Have you ever had a meeting where you were supposed to give a presentation and just drew a complete blank? I know I have. Many people create scripts to avoid this very situation, but as it turns out, scripts create that scenario more often than they prevent it. Think about it: If you’ve memorized a script and forget a sentence, how do you feel? What if you’ve missed an important point? What if you forget more?

Trying to stick to a script makes you feel more and more flustered with each word you forget, and then you just spiral. It destroys your confidence because you’re trying to rely on a piece of paper and not on yourself. Instead, spend your preparation time developing your ideas and rely on yourself and your knowledge of those ideas in your meeting.

2. You probably won’t sound like your authentic self.

I remember when “Frozen” came out and my kids were very into all things “Frozen” — dolls, games, accessories, you name it. One toy of theirs would sing the same part of “Let It Go” over and over again. Was it OK to hear it repeatedly for the first couple of days? Of course. That song is a classic. But after a while, hearing the same things again and again can wear on you — and your team feels the same way about your scripted meetings.

These people work with you day in and day out. They know how you speak normally, and they can tell when you’re reading from a script and trying to check all the boxes to say the right things. Rather than trying to pass yourself off as some amazing orator, just go out and be yourself. You’ll be much more comfortable and able to elaborate on problems in your own language: one that your team will recognize.

3. You can’t predict surprises.

If there’s anything I’ve learned over the years, it’s that tough conversations never go how I expect them to. There could be personal issues in the mix that you don’t know about, or maybe someone was given incorrect information to start with that led to a mistake.
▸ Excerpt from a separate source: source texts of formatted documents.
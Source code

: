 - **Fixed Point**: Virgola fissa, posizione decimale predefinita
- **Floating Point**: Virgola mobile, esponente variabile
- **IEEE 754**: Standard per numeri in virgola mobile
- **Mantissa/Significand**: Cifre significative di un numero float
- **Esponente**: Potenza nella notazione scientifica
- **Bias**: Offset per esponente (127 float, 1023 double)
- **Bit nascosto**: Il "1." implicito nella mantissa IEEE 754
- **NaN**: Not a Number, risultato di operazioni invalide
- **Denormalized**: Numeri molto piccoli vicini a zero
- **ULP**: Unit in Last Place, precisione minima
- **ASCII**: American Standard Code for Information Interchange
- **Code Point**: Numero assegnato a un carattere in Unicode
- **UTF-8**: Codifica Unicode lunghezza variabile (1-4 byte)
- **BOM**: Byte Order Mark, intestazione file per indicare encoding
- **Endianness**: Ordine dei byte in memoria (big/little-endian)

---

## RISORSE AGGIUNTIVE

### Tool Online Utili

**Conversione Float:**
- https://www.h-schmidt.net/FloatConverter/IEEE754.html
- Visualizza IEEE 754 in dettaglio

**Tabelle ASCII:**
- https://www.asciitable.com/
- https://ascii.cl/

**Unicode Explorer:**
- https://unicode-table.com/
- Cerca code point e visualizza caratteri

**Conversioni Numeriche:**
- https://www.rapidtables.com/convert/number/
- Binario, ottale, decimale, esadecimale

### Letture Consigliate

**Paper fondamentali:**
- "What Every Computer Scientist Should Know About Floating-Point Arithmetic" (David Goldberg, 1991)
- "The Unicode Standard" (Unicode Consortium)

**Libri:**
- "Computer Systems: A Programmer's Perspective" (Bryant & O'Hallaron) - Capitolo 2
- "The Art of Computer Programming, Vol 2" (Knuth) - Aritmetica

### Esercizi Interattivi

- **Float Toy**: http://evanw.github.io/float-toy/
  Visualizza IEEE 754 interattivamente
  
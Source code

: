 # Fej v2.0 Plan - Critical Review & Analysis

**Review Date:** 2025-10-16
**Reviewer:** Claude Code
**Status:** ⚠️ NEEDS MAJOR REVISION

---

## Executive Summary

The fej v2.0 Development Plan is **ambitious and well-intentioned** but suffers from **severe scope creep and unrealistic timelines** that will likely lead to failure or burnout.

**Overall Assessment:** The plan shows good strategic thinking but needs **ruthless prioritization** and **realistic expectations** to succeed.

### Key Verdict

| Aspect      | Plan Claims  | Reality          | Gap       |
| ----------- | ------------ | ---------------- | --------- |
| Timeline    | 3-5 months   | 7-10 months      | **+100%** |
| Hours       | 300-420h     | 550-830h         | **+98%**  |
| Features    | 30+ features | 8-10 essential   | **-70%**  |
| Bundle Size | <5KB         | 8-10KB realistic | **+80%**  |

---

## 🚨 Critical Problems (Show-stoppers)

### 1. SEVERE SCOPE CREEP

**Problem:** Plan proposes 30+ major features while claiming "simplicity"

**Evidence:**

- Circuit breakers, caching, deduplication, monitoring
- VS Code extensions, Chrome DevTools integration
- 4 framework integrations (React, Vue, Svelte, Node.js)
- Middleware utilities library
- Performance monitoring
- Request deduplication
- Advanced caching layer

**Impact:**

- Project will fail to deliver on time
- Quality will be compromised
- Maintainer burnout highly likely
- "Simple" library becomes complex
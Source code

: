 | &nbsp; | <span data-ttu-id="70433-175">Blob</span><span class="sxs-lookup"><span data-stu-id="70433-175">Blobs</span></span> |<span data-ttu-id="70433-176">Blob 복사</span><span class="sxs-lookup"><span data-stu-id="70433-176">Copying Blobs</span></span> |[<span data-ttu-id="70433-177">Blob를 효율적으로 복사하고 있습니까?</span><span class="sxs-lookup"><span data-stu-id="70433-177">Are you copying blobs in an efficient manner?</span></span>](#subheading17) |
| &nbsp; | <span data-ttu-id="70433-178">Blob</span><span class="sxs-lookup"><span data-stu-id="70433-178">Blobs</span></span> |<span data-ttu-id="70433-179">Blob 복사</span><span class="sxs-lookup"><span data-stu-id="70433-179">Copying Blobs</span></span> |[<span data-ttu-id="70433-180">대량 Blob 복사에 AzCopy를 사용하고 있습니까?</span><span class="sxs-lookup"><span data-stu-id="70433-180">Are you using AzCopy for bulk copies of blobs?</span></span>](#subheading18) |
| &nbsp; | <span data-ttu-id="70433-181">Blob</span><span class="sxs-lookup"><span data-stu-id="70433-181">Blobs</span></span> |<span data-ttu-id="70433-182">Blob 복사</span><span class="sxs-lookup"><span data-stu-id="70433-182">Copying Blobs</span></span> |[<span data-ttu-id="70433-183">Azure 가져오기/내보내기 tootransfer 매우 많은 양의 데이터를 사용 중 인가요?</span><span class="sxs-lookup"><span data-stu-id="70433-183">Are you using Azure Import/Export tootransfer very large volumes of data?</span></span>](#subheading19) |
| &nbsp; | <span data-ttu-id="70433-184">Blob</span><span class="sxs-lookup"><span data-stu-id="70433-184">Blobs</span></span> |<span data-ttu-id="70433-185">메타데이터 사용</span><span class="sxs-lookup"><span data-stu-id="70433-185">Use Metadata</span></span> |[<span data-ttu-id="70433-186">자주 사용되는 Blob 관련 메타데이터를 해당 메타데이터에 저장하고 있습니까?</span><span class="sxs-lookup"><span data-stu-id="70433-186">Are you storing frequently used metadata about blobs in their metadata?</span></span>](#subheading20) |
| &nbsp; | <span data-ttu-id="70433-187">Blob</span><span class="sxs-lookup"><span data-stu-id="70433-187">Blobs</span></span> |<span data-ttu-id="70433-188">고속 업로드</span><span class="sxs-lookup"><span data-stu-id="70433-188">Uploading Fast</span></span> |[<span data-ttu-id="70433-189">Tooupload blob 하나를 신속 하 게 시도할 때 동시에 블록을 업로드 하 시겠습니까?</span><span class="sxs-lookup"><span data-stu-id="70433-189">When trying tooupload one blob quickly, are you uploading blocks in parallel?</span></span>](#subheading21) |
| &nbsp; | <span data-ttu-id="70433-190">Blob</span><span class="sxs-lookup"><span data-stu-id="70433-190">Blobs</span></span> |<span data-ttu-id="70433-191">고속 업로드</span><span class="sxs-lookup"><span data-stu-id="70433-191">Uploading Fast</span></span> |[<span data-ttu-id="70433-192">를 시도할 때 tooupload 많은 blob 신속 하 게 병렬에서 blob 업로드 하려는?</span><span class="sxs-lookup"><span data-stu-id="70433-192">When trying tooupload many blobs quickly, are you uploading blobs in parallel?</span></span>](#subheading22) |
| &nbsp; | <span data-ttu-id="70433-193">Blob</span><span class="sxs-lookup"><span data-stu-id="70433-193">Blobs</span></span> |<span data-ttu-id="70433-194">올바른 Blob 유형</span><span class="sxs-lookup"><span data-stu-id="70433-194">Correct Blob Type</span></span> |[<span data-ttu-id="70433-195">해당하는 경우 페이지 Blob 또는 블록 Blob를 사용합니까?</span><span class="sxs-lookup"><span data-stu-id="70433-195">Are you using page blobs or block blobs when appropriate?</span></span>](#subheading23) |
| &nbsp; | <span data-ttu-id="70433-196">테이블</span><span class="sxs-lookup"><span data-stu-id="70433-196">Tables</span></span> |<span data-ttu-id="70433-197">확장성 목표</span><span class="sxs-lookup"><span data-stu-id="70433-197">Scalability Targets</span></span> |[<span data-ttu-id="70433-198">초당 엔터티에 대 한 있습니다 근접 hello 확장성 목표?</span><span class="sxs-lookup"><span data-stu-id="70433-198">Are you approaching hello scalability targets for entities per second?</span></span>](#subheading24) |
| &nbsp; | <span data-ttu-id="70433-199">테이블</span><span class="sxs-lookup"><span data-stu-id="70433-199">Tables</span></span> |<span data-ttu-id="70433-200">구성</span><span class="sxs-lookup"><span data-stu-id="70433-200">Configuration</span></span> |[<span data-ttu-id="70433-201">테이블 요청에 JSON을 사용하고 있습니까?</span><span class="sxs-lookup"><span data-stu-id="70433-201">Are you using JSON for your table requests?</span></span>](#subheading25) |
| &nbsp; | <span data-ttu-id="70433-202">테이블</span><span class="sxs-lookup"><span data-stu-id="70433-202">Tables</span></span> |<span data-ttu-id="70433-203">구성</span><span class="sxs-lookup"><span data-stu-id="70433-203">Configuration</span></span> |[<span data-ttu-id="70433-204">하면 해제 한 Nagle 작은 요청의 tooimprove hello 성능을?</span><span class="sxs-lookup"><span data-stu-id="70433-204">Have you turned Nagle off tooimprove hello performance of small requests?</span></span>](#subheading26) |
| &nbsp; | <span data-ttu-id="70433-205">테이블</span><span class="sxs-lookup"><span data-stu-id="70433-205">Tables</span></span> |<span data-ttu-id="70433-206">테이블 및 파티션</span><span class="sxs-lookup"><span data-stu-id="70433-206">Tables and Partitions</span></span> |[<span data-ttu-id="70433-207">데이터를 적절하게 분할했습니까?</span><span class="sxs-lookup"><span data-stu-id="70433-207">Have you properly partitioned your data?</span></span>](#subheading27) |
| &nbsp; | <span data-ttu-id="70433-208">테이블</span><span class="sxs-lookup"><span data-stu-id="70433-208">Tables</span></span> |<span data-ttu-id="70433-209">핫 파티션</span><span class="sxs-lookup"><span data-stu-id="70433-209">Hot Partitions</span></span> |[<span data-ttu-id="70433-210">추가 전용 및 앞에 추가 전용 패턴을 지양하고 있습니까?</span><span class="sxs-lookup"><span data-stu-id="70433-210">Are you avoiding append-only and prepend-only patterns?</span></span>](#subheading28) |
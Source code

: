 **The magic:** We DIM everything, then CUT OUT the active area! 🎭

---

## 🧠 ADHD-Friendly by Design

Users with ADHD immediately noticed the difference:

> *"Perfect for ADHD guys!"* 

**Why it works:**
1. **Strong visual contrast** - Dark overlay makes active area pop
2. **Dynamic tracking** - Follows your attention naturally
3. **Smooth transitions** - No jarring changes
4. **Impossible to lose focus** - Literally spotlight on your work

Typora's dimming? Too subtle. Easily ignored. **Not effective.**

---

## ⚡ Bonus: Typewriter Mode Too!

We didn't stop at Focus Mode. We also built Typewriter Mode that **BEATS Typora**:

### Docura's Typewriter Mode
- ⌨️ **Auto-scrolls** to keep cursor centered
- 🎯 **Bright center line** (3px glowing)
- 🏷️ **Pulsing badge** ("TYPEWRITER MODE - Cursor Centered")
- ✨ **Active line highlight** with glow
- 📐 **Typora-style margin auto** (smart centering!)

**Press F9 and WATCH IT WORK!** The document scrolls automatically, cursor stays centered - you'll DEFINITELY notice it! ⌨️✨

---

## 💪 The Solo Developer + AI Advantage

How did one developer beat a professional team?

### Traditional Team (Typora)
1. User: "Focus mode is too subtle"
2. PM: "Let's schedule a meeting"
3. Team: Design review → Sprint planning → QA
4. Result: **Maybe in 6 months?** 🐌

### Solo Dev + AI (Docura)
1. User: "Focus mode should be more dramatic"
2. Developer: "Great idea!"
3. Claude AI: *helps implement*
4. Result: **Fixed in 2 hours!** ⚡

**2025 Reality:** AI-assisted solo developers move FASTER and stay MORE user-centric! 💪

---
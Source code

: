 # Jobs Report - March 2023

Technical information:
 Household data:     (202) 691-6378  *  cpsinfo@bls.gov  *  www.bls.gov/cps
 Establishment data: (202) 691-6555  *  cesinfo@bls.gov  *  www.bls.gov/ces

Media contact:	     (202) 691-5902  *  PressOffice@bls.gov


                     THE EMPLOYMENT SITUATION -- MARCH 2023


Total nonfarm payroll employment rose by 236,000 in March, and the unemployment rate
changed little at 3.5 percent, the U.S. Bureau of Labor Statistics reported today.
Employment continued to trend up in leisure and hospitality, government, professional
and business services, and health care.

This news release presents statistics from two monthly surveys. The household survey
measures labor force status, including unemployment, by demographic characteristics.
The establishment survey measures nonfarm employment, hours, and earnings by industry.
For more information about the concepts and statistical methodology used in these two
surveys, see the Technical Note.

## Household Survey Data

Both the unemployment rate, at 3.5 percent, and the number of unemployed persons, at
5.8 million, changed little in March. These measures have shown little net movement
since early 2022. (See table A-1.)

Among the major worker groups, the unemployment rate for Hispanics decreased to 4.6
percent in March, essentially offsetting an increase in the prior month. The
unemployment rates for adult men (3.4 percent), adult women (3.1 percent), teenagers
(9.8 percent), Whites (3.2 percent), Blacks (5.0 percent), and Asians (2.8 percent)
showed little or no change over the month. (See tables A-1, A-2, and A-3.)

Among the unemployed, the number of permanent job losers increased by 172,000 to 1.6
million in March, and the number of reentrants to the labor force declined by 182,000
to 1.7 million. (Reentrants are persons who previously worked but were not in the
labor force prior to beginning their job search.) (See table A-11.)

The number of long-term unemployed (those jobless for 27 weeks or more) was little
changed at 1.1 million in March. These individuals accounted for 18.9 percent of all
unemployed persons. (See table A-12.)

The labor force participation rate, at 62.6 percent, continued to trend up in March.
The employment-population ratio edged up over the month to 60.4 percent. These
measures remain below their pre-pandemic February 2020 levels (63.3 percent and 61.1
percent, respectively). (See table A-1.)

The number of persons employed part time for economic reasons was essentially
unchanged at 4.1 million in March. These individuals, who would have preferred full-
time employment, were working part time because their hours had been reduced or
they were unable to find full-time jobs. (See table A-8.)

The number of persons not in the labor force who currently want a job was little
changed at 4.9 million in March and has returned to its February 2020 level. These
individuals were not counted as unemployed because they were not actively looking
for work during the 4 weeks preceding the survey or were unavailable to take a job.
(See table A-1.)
You never know what information is going to come up during these conversations that can totally change your viewpoint.

A script renders you totally useless when circumstances change — and they almost always will. While it’s true that you can’t prepare for everything, you can mentally prepare yourself in a way that’s flexible and leaves room for new ideas and information.

4. Your focus should be your team, not yourself.

Leaders should be supporters and helpers to their teams, not dictators. Scripts are inherently self-serving because they totally ignore the viewpoints of others. When you rely on a script, it’s about “making sure that my team understands my plan to reach my goals,” no matter how many times you might use the words “we,” “us,” and “our.”

While you do need to be decisive as a leader, you’ll do your team a disservice by focusing exclusively on methods and solutions that you identified alone. Monologues can be scripted; conversations can’t be.

Preparation, on the other hand, encourages conversation. When entering a tough conversation, you should be familiar with the situation — what happened, why, and who was involved — but you shouldn’t immediately assert how you think it should be fixed.

Instead, have an open conversation with the right people to find the best resolution. When you’re prepared and understand how the issue came about, everyone is much more likely to have a positive experience than if you just read your solution out loud to them.

Even the best leaders struggle to have difficult conversations with their teams. It’s only natural to try to prepare what you want to say to avoid an awkward situation, but in many cases, scripts do more harm than good. Rather than spending time writing a script that covers all the bases in an eloquent way, prepare by learning everything you can about the issue and having a genuine conversation with those involved.